It turns out that buying an old Ford KA isn't quite as easy as you'd think. "What's the rush?", we thought in January. There's hundreds of them out there. Little did we know, a handful of teams had already bought their car and finished the build. Plus had another three for spares. So just what did we need to buy?
According to the series regulations, you need a Ford KA Mk1 1300cc, produced between 2002 and 2008. The dinky Duratec came in 60ps and 70ps variants, so obviously we'd be hunting for the latter. Rumour has it that buying a car with air-conditioning and removing it may release a teeny bit more power over a car without it, so that was on the checklist too. Logic would lead you to shop for a car that was made towards the end of the Mk1s life, as it's more likely any manufacturing and reliability issues would have been sorted by then. Plus it will have had less time to rust. And boy, do they like to rust.
So we find ourselves commencing our search early in February. We were after something low mileage, preferably under 40k, in the hope that it may be a bit fresher and might just see us through the series. Several cars matched our requirements but upon contacting the sellers were either sold or, on inspection of the MOT history, a victim of the dreaded tin worm. A couple of weeks passed of occasional browsing, more sold cars and more rust buckets, before the panic started to settle in. It was mid-February that I set up every single saved search going in the hope that we could pounce immediately. Thing is, with 39 other teams taking part in EnduroKA, there were quite a few others doing the same.
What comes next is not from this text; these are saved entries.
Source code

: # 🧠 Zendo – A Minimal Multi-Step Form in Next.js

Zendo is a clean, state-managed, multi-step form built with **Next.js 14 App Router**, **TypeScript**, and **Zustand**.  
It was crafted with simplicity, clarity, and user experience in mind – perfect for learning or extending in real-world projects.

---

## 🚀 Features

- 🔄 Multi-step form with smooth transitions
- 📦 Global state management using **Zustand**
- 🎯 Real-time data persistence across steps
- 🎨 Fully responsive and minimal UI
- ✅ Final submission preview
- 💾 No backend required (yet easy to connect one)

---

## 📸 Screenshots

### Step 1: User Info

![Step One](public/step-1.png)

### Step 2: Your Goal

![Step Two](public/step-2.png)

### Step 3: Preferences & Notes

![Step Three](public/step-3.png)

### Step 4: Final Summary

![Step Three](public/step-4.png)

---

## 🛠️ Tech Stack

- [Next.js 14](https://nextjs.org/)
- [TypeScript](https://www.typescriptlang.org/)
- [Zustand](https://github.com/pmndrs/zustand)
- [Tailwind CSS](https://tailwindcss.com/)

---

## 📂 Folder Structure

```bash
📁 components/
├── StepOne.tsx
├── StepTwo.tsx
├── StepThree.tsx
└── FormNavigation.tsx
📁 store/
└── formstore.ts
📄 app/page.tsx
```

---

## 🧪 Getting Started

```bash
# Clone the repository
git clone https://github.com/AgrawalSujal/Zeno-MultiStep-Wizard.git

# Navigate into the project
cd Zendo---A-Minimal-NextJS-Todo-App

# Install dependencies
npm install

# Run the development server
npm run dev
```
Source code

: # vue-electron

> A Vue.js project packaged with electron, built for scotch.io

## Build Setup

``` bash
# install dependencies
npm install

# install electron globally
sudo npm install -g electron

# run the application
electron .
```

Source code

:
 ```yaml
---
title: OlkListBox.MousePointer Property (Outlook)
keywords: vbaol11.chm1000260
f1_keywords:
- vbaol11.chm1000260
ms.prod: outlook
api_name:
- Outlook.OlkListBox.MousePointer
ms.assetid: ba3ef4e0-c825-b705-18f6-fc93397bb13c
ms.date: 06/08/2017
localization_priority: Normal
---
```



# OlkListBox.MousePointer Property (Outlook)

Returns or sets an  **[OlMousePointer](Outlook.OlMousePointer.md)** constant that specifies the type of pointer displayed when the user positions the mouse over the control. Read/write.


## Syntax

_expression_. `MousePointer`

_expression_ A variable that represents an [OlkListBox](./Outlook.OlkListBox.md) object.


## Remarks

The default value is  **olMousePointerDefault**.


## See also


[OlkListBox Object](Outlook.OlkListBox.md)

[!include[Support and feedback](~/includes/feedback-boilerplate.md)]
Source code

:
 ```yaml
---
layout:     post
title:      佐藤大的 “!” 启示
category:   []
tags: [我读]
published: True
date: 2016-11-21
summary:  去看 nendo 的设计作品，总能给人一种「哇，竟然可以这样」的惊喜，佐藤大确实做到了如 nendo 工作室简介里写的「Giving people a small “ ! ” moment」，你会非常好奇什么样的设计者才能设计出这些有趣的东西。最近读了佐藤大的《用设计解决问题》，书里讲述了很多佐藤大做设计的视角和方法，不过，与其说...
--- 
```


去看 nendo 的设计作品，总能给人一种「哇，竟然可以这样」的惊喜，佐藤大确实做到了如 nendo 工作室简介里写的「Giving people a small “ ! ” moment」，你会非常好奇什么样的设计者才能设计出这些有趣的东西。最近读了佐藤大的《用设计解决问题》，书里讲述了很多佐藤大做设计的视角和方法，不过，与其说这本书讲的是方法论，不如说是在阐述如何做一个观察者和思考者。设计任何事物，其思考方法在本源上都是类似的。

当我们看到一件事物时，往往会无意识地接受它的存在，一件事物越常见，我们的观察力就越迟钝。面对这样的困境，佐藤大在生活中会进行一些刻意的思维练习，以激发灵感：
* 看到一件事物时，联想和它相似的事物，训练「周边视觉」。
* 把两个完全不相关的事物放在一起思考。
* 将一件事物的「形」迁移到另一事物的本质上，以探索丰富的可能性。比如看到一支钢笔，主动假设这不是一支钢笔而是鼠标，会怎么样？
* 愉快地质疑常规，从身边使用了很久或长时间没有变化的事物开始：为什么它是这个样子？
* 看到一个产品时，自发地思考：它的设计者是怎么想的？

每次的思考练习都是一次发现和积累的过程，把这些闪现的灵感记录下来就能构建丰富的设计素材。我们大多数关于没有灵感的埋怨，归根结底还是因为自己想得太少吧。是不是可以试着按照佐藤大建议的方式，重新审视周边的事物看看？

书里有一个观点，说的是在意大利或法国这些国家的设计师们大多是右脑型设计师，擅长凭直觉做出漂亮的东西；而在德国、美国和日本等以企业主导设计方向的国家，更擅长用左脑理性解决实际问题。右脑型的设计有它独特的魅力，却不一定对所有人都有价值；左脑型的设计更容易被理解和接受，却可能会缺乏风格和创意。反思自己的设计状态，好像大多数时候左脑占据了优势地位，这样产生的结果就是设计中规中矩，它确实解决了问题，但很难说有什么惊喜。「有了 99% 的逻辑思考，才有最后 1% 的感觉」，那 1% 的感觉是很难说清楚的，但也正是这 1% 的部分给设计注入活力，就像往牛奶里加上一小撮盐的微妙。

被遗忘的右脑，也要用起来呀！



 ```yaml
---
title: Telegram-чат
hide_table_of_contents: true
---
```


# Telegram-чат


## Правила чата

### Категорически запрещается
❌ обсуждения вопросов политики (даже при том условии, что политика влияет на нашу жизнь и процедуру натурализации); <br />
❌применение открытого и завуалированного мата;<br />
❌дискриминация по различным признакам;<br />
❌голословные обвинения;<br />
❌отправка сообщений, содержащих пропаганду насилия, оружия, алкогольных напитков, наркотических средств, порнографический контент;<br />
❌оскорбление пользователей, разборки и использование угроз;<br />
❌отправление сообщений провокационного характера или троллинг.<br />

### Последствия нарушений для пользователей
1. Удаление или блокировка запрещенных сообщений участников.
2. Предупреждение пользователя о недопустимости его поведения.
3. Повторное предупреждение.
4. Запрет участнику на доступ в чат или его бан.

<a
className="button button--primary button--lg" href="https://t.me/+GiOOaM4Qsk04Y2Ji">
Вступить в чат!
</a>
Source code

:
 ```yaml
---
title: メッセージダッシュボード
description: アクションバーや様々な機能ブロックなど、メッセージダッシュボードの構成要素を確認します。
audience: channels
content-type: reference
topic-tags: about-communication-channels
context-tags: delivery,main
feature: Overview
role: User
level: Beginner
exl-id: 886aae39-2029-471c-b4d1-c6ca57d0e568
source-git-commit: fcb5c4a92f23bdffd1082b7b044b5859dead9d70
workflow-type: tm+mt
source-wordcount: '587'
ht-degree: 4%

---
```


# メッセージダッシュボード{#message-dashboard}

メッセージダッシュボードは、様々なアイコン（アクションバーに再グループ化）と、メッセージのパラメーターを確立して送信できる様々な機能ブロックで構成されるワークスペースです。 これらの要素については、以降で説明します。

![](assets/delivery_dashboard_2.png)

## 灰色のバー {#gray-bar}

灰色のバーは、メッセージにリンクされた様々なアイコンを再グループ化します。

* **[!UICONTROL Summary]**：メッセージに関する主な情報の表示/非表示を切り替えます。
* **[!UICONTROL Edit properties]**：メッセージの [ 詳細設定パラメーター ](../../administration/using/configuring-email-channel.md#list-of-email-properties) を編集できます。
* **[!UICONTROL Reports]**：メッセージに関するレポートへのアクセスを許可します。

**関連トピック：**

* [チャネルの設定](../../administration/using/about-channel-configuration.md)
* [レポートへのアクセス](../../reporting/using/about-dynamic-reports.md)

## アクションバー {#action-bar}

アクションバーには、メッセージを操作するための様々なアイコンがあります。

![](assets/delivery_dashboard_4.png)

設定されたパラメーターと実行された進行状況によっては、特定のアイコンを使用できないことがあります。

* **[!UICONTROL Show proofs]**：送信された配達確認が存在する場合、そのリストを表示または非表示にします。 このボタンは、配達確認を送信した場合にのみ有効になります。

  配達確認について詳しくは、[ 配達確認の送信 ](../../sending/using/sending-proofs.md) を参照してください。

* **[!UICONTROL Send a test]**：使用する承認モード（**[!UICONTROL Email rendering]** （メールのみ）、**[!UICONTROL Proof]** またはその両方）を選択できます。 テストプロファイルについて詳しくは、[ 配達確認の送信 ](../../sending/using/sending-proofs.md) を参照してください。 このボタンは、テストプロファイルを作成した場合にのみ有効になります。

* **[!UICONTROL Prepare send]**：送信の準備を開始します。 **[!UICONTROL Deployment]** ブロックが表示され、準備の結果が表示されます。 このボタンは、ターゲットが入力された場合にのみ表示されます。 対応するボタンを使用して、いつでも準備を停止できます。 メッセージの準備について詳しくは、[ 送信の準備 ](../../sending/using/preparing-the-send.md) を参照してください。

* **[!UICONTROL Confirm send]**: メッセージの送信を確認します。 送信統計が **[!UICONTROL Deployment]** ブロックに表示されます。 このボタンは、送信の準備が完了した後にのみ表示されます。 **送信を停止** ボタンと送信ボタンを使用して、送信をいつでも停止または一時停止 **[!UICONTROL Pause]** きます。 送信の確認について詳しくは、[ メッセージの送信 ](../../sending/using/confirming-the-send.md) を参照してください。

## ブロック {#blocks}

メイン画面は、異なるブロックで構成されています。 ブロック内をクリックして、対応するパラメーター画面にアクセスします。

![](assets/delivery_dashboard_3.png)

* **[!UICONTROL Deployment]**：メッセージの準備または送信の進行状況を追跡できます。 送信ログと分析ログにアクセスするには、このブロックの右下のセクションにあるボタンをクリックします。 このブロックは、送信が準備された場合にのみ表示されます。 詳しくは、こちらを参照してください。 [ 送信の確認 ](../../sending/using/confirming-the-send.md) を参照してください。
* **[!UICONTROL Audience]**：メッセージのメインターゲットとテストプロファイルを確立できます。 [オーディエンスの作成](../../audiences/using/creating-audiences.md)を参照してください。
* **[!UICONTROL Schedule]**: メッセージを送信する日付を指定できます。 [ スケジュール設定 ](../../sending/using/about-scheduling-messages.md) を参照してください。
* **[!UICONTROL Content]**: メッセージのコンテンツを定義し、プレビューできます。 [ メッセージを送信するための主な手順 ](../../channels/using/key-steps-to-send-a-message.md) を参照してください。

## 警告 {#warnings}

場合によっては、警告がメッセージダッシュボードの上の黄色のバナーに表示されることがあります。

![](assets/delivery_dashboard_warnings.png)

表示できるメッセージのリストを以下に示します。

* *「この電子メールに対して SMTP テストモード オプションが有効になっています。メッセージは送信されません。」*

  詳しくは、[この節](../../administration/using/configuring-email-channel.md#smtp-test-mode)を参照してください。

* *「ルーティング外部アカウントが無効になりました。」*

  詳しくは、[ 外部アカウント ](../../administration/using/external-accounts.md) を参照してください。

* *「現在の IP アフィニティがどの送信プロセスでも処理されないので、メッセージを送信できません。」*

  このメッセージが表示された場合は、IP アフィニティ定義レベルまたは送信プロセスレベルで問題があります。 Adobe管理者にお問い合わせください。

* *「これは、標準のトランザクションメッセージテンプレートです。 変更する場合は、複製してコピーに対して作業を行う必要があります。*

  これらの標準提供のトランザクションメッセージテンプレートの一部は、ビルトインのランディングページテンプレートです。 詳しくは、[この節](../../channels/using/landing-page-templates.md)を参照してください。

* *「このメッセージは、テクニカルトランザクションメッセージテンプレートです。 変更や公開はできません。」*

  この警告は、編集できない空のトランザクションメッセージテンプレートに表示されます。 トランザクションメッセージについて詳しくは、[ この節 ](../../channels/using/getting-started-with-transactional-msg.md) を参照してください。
Who'd have thought we would suddenly have a UK-wide shortage of Ford's revolutionary shopping trolley? Finally, luck struck. Despite the advert being sparsely worded with just a couple of photos, I instantly knew it was the car for us. It was the only car we viewed in the flesh, but what a belter it is. First to view will buy and all that. One former lady owner from new, never raced or rallied. RF08 XWX must be one of the last few off the production line, with the all-important 70ps engine and air-conditioning that we'll be stripping out. It has been lavished with full Ford main dealer service history, covered just 23,000 miles and stored in a garage its entire life.
Generally, KAs seem to be pretty bulletproof other than an early departure through the clouds to the rusty gates above. The worst place for corrosion on a Mk1 KA is around the rear suspension mounts, which are kind of integral for what we'll be putting our little car through. It also appears around the fuel cap, the bottom of the doors and a seam in the boot, but these can be rectified easily enough. We came across cars with just 30,000-40,000 miles that were completely rotten already and heading for the scrapheap. Luckily, our garage queen has none of this. Our previous owner was retiring from driving, so what better way to give her pride and joy a fitting send off by thrashing it around MSV's finest alongside some of its siblings?
We paid the princely sum of £1,200 for our pristine model. Potentially the most anyone has spent that's competing - the lowest I've heard so far is £165. It may be 11 years old, but with such low mileage it genuinely feels like it's fresh out of the factory. The steering and brakes are woefully vague - as you'd expect - but with a mint interior and tight gear shift, we've might have just hit the jackpot.
So what are the vital stats? We want to get it on a dyno at some point to see how many of our 70 horses have fled the herd but we need to get our priorities in order first. 0-60 takes a steady 14.1 seconds, but with a tail wind and heading down Paddock Hill, we might be able to shave a second off that. We might even break into three figures on the speedo down Starkey's Straight at Donington with a slipstream. Kerb weight is just 905kg, and it feels it too.
Our first race is now in three weeks. Luckily we have started our build, but barely. The next couple of weeks are going to be pretty stressful, but we're quietly confident that we'll get there in time and potentially even be able to squeeze a couple of track days in beforehand too. That's if our roll cage ever makes it here from Calais.